» About this exercise: Go through the data and copy each line where the word "mzML" shows up.
┌─ Given data
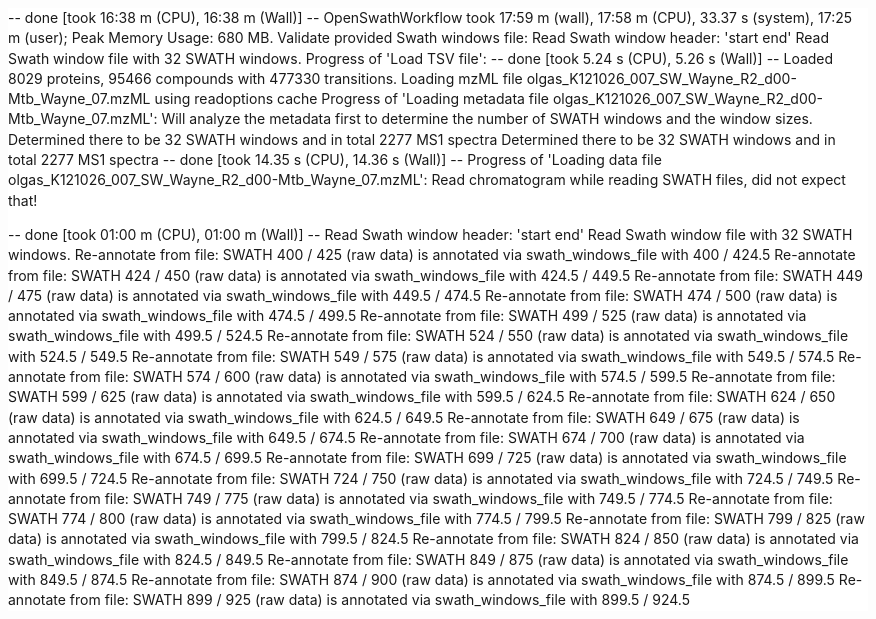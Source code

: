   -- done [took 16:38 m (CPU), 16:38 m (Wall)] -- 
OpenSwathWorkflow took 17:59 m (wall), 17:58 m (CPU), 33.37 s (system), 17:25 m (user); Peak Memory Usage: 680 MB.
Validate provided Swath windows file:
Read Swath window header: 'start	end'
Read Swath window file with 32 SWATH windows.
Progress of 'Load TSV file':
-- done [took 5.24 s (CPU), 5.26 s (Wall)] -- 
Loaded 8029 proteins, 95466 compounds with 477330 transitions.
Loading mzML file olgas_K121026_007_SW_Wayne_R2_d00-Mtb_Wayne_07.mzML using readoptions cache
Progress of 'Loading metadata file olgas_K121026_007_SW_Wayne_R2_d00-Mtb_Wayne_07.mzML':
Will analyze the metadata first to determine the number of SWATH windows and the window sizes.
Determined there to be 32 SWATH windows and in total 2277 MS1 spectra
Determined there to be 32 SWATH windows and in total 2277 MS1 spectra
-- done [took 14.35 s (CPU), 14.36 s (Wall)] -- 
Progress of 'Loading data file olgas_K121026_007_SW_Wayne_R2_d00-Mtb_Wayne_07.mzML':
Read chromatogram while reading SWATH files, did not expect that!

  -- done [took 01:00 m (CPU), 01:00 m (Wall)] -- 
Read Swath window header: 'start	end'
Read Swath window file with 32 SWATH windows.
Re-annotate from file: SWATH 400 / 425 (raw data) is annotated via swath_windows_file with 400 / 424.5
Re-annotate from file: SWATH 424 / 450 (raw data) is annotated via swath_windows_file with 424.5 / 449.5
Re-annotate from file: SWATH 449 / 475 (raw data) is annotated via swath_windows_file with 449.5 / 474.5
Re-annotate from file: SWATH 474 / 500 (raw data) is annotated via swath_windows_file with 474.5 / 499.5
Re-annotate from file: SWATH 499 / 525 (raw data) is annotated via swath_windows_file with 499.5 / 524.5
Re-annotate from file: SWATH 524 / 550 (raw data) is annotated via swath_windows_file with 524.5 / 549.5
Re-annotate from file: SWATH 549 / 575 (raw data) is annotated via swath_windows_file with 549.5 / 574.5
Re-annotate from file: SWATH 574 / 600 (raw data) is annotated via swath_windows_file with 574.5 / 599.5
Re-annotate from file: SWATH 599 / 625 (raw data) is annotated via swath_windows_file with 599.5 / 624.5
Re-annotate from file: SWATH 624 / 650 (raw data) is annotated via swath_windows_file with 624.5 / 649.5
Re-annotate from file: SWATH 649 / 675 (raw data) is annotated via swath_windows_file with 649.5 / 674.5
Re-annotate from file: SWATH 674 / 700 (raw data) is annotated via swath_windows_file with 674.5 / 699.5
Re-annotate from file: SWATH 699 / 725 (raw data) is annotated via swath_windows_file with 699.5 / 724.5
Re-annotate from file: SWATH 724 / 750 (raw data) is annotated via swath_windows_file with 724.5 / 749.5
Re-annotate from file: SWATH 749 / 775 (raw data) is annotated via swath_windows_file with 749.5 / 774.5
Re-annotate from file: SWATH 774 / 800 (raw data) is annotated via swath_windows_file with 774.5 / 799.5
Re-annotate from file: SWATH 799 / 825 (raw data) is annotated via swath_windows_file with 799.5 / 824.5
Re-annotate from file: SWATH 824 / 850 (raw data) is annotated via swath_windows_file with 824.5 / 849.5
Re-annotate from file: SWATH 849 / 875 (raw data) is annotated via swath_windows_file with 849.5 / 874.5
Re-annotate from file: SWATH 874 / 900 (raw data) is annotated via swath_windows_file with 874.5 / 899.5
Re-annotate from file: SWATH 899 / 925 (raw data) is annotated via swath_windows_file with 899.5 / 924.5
└─
» Written answer:
Loading mzML file olgas_K121026_007_SW_Wayne_R2_d00-Mtb_Wayne_07.mzML using readoptions cache
Progress of 'Loading metadata file olgas_K121026_007_SW_Wayne_R2_d00-Mtb_Wayne_07.mzML':
Progress of 'Loading data file olgas_K121026_007_SW_Wayne_R2_d00-Mtb_Wayne_07.mzML':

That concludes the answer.